And that makes it super flexible
where we can also customize on customer needs
exactly what they are looking for.
While on the storage server,
I mean, as long as we see a device,
we can map it into the file system.
And as we have talked about AI,
we see quite often customers
leveraging cost-sensitive storage for larger amounts of data
as the streaming performance out of spinning rate setups is still good enough, I would call it.
While for the small files, we leverage NVMEs or SSDs, but the customer sees this as one single
namespace. That is a key advantage. Across the whole cluster of however many servers
he has and that sort of stuff. So you do not create silos of storage ports, which makes it
quite complicated in managing data and data flows. And so you're effectively accessing the data on
directly attached storage that's attached to these storage servers per se. Is that how this works? And you don't care if it's NVMe or SAS attached or SATA attached storage,
as long as it's storage, I guess.
I don't care.
Even if you have sometimes storage virtualization layer in between,
it still works.
So we are hooking up on top of the Linux file system presentation layer.
So if you have an XFS,
ZFS to display in Linux OS, we can map BGFS file system on top of.
I got you. I got you. And as far as the host is concerned, is there a client software that
runs in there or is it POSIX compliant or how's that? Is it NFS and CIFS or SMP? Sorry.
It is per default.
We call it POSIX compliance, but I think still POSIX is a big word.
And just a very few files is really 100% POSIX compliance.
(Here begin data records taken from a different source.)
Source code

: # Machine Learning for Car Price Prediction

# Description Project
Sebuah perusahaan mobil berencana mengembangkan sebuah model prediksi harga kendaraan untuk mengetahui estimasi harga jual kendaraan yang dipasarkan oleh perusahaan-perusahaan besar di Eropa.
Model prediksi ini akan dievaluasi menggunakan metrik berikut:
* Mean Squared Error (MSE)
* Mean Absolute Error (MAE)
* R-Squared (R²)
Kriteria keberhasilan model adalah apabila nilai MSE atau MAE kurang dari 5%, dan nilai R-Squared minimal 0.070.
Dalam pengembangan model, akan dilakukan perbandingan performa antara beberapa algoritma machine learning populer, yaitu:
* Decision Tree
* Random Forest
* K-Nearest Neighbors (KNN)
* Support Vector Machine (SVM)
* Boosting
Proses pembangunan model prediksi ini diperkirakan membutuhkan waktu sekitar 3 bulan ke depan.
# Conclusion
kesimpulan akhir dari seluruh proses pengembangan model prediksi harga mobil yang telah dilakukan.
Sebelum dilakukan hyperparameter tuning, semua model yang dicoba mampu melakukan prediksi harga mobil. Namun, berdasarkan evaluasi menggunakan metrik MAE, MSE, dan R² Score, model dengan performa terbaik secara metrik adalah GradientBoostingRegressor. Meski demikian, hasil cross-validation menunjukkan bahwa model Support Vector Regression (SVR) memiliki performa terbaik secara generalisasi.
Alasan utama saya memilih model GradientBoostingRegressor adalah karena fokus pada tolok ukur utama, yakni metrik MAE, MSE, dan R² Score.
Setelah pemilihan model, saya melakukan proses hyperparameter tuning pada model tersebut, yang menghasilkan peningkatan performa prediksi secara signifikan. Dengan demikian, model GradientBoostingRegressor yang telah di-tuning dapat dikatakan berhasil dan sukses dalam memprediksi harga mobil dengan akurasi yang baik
So we say we are POSIX compliance, supporting the majority of commands, which are defined in the POSIX standard.
That's what I think we have never seen any trouble with.
You have the possibility to re-share, re-export the file system
to create NFS or SMB shares, as we still have customers, quite a number,
which would also have quite often on lower performance requirements, but still
access into the same file system.
And when you say reshare, that would be done at the host level or that would be done at
the storage server level or the metadata server as a management level?
I'm trying to understand how that would play out.
The technical answer is it depends.
So you can do both.
Consultant.
Right.
I mean, you can do it straight out of the storage server.
And that's typically what we do in smaller deployments.
But in larger deployments, customers also quite often like to have dedicated server machines just for the reshare.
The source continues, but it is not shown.